# Selecting black for "color" when using brush in Lightroom 3?



## Tbini87 (Nov 2, 2010)

Hey guys,
   my wife and I shot group pics at a Halloween event using a black background. When the groups were more than 6 or 7 people the background wasn't big enough... leaving White walls on the outside portions of the pictures. I was trying to use the brush in Lightroom3 to color in the white wall and make it black. I would click on the brush, then click on the white box that says color... and then it would give me EVERY option Except black! I must be missing something very simple. I am totally new to LR and this is my second batch of photos to edit. Any help or step by step guidance would be great. Thanks!


----------



## Big Mike (Nov 2, 2010)

I'm not sure about the black, but you could try creating an adjustment brush and slide the exposure slider all the way to the left.  That should get you pretty close to black.  If it doesn't get you all the way there, just click 'new' to get a new brush and paint over it again, thus doubling the effect.
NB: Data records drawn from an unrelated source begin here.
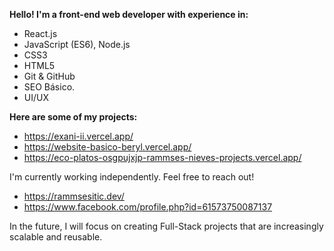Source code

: **Hello! I'm a front-end web developer with experience in:**
  -  React.js
  -  JavaScript (ES6), Node.js
  -  CSS3
  -  HTML5
  -  Git & GitHub
  -  SEO Básico.
  -  UI/UX

**Here are some of my projects:**
  -  https://exani-ii.vercel.app/
  -  https://website-basico-beryl.vercel.app/
  -  https://eco-platos-osgpujxjp-rammses-nieves-projects.vercel.app/

I'm currently working independently. Feel free to reach out!
  -  https://rammsesitic.dev/
  -  https://www.facebook.com/profile.php?id=61573750087137

In the future, I will focus on creating Full-Stack 
projects that are increasingly scalable and reusable.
That is also a good tip for other times you are using the adjustment brush.  Rather than having to make adjustments with a 'heavy handed' brush, you can use a lower setting and create new brushes to build up the effect.


----------



## Tbini87 (Nov 2, 2010)

Thanks mike i will give that a shot. I just can't figure out why they would include every color, including white, but no black. I have to be missing something.


----------